The Campaign Finance Institute recently released a report titled, “Citizen Funding for Elections: What do we know? What are the effects? What are the options?” – and we wanted to make sure you saw it.
Here’s a sneak peak of the executive summary:
Political campaigns have always been financed disproportionately by people with above average incomes…. But the balance has tilted almost beyond recognition since the Supreme Court’s 2010 decision in Citizens United v. Federal Election Commission…. As a result, a number of jurisdictions have been looking recently to re-balance the incentives through new (or updated) citizen funding programs or tax credits to enhance the role of small donors.
When looking at these new programs and proposals, it is striking how common impulses have led to a wide variety of policy ideas, and an even wider set of justifications and expectations about what the new programs are meant to accomplish. Some want to drive money out of politics; some to increase competition; some to bring a different type of politician into office; and some to enhance participation. In light of this policy ferment, this report seeks to lay out for policy makers what is known and not yet known about whether citizen funding and other incentive programs have accomplished or are likely to accomplish their stated goals.

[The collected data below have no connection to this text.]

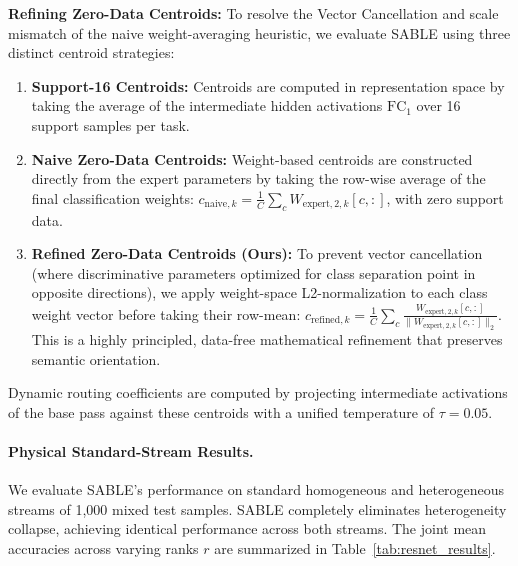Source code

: \textbf{Refining Zero-Data Centroids:} To resolve the Vector Cancellation and scale mismatch of the naive weight-averaging heuristic, we evaluate SABLE using three distinct centroid strategies:
\begin{enumerate}
    \item \textbf{Support-16 Centroids:} Centroids are computed in representation space by taking the average of the intermediate hidden activations $\text{FC}_1$ over 16 support samples per task.
    \item \textbf{Naive Zero-Data Centroids:} Weight-based centroids are constructed directly from the expert parameters by taking the row-wise average of the final classification weights: $c_{\text{naive}, k} = \frac{1}{C}\sum_c W_{\text{expert}, 2, k}[c, :]$, with zero support data.
    \item \textbf{Refined Zero-Data Centroids (Ours):} To prevent vector cancellation (where discriminative parameters optimized for class separation point in opposite directions), we apply weight-space L2-normalization to each class weight vector before taking their row-mean: $c_{\text{refined}, k} = \frac{1}{C}\sum_c \frac{W_{\text{expert}, 2, k}[c, :]}{\|W_{\text{expert}, 2, k}[c, :]\|_2}$. This is a highly principled, data-free mathematical refinement that preserves semantic orientation.
\end{enumerate}
Dynamic routing coefficients are computed by projecting intermediate activations of the base pass against these centroids with a unified temperature of $\tau = 0.05$.

\paragraph{Physical Standard-Stream Results.} We evaluate SABLE's performance on standard homogeneous and heterogeneous streams of 1,000 mixed test samples. SABLE completely eliminates heterogeneity collapse, achieving identical performance across both streams. The joint mean accuracies across varying ranks $r$ are summarized in Table~\ref{tab:resnet_results}.

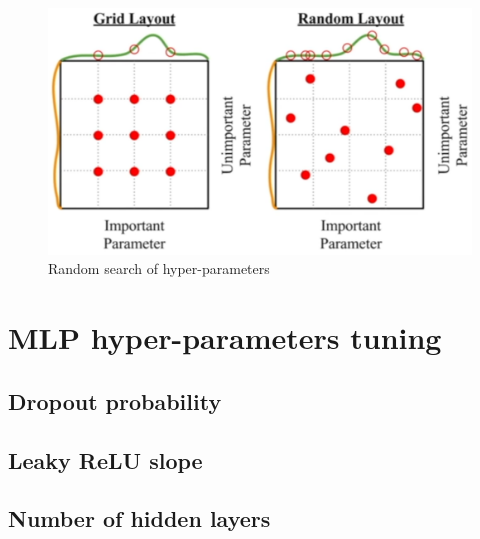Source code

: \documentclass[12pt]{article}
\begin{document}
\begin{figure}[h]
\centering
\includegraphics[width=.6\linewidth]{pics/random_search}
\caption{Random search of hyper-parameters}
\end{figure}


\section{MLP hyper-parameters tuning}
\subsection{Dropout probability}
\subsection{Leaky ReLU slope}
\subsection{Number of hidden layers}
\end{document}
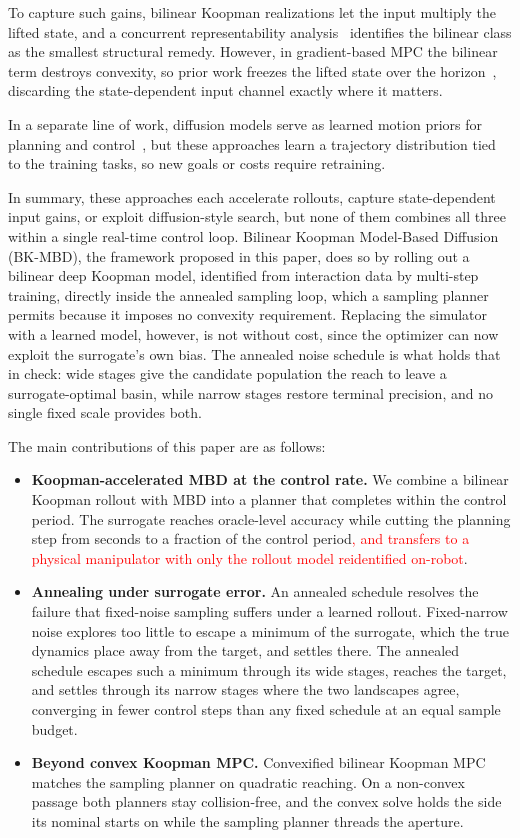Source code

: \documentclass[letterpaper,10pt,conference]{ieeeconf}
\newcommand{\nd}[1]{\textcolor{red}{#1}}
\newcommand{\bkmbd}{\textsc{BK-MBD}}
\begin{document}
To capture such gains, bilinear Koopman realizations let the input multiply the lifted state, and a concurrent representability analysis~\cite{kim2026bilinear} identifies the bilinear class as the smallest structural remedy.
However, in gradient-based MPC the bilinear term destroys convexity, so prior work freezes the lifted state over the horizon~\cite{bruder2021bilinear}, discarding the state-dependent input channel exactly where it matters.

In a separate line of work, diffusion models serve as learned motion priors for planning and control~\cite{janner2022planning, chi2025diffusion, carvalho2023motion}, but these approaches learn a trajectory distribution tied to the training tasks, so new goals or costs require retraining.

In summary, these approaches each accelerate rollouts, capture state-dependent input gains, or exploit diffusion-style search, but none of them combines all three within a single real-time control loop.
Bilinear Koopman Model-Based Diffusion (\bkmbd{}), the framework proposed in this paper, does so by rolling out a bilinear deep Koopman model, identified from interaction data by multi-step training, directly inside the annealed sampling loop, which a sampling planner permits because it imposes no convexity requirement.
Replacing the simulator with a learned model, however, is not without cost, since the optimizer can now exploit the surrogate's own bias.
The annealed noise schedule is what holds that in check: wide stages give the candidate population the reach to leave a surrogate-optimal basin, while narrow stages restore terminal precision, and no single fixed scale provides both.

The main contributions of this paper are as follows:
\begin{itemize}
\item \textbf{Koopman-accelerated MBD at the control rate.}
We combine a bilinear Koopman rollout with MBD into a planner that completes within the control period. The surrogate reaches oracle-level accuracy while cutting the planning step from seconds to a fraction of the control period\nd{, and transfers to a physical manipulator with only the rollout model reidentified on-robot}.
\item \textbf{Annealing under surrogate error.}
An annealed schedule resolves the failure that fixed-noise sampling suffers under a learned rollout. Fixed-narrow noise explores too little to escape a minimum of the surrogate, which the true dynamics place away from the target, and settles there. The annealed schedule escapes such a minimum through its wide stages, reaches the target, and settles through its narrow stages where the two landscapes agree, converging in fewer control steps than any fixed schedule at an equal sample budget.
\item \textbf{Beyond convex Koopman MPC.}
Convexified bilinear Koopman MPC matches the sampling planner on quadratic reaching. On a non-convex passage both planners stay collision-free, and the convex solve holds the side its nominal starts on while the sampling planner threads the aperture.
\end{itemize}
\end{document}
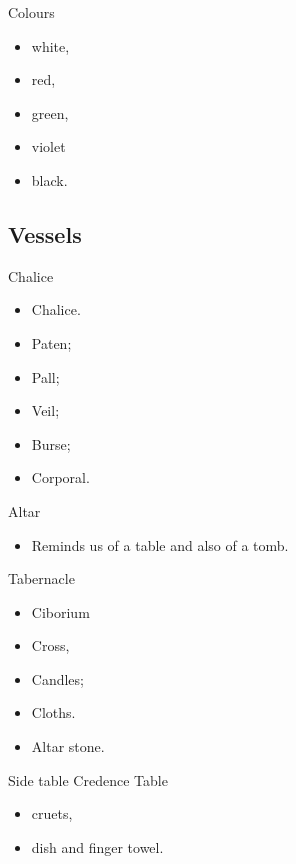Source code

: \documentclass{beamer}
\begin{document}
\begin{frame}{Colours}
\begin{itemize}
\item white,
\item red,
\item green, 
\item violet
\item black.
\end{itemize}
\end{frame}

\subsection{Vessels}


\begin{frame}{Chalice}
\begin{itemize}
\item Chalice.
\item Paten;
\item Pall;
\item Veil;
\item Burse;
\item Corporal.
\end{itemize}
\end{frame}

\begin{frame}{Altar}
\begin{itemize}
\item Reminds us of a table and also of a tomb.
\end{itemize}
\end{frame}

\begin{frame}{Tabernacle}
\begin{itemize}
\item Ciborium
\item Cross,
\item Candles;
\item Cloths.
\item Altar stone.
\end{itemize}
\end{frame}

\begin{frame}{Side table}
Credence Table
\begin{itemize}
\item cruets,
\item dish and finger towel.
\end{itemize}
\end{frame}
\end{document}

Here were some of the report’s conclusions:
- Citizen-funding programs do not and cannot squeeze private money out of politics.
- A properly designed program can increase the proportional importance of small donors to candidates and increase participation by an economically and demographically more representative cadre of campaign supporters. Candidates may choose to depend on large donors if they wish, but a well-structured program can make it possible for a candidate to choose otherwise. In the most effective programs, substantial percentages of the candidates make this choice and participate.
- These results probably do not occur because small donors react spontaneously and directly to matching funds or tax credits. Instead, the research suggests (but is not yet conclusive) that incentives work by affecting candidates. The small donors are worth more (both financially and as volunteers), so the candidates and others are willing to spend more time and resources to mobilize them.
- Whether increasing small donors will favor political polarization will depend on a program’s details, but small donors generally are not more polarized than other individual donors.
- Citizen funding may also affect other aspects of a candidate’s behavior – from deciding to run and to how they conduct campaigns.
- Research on the post-election effects in government finds more of an impact on agenda-setting than on end-stage roll-call votes.
- Finally, the research shows that a program’s fine-grained details can make a huge difference in outcomes. A program that works will be based on the best available evidence – including the best practices for implementation after a bill becomes law.
The report concludes with the following:
Incentive programs do not accomplish everything their supporters have enthusiastically claimed for them. But what they accomplish can be quite significant…. Today’s incentives produce today’s politics. Changing the incentives could change tomorrow’s.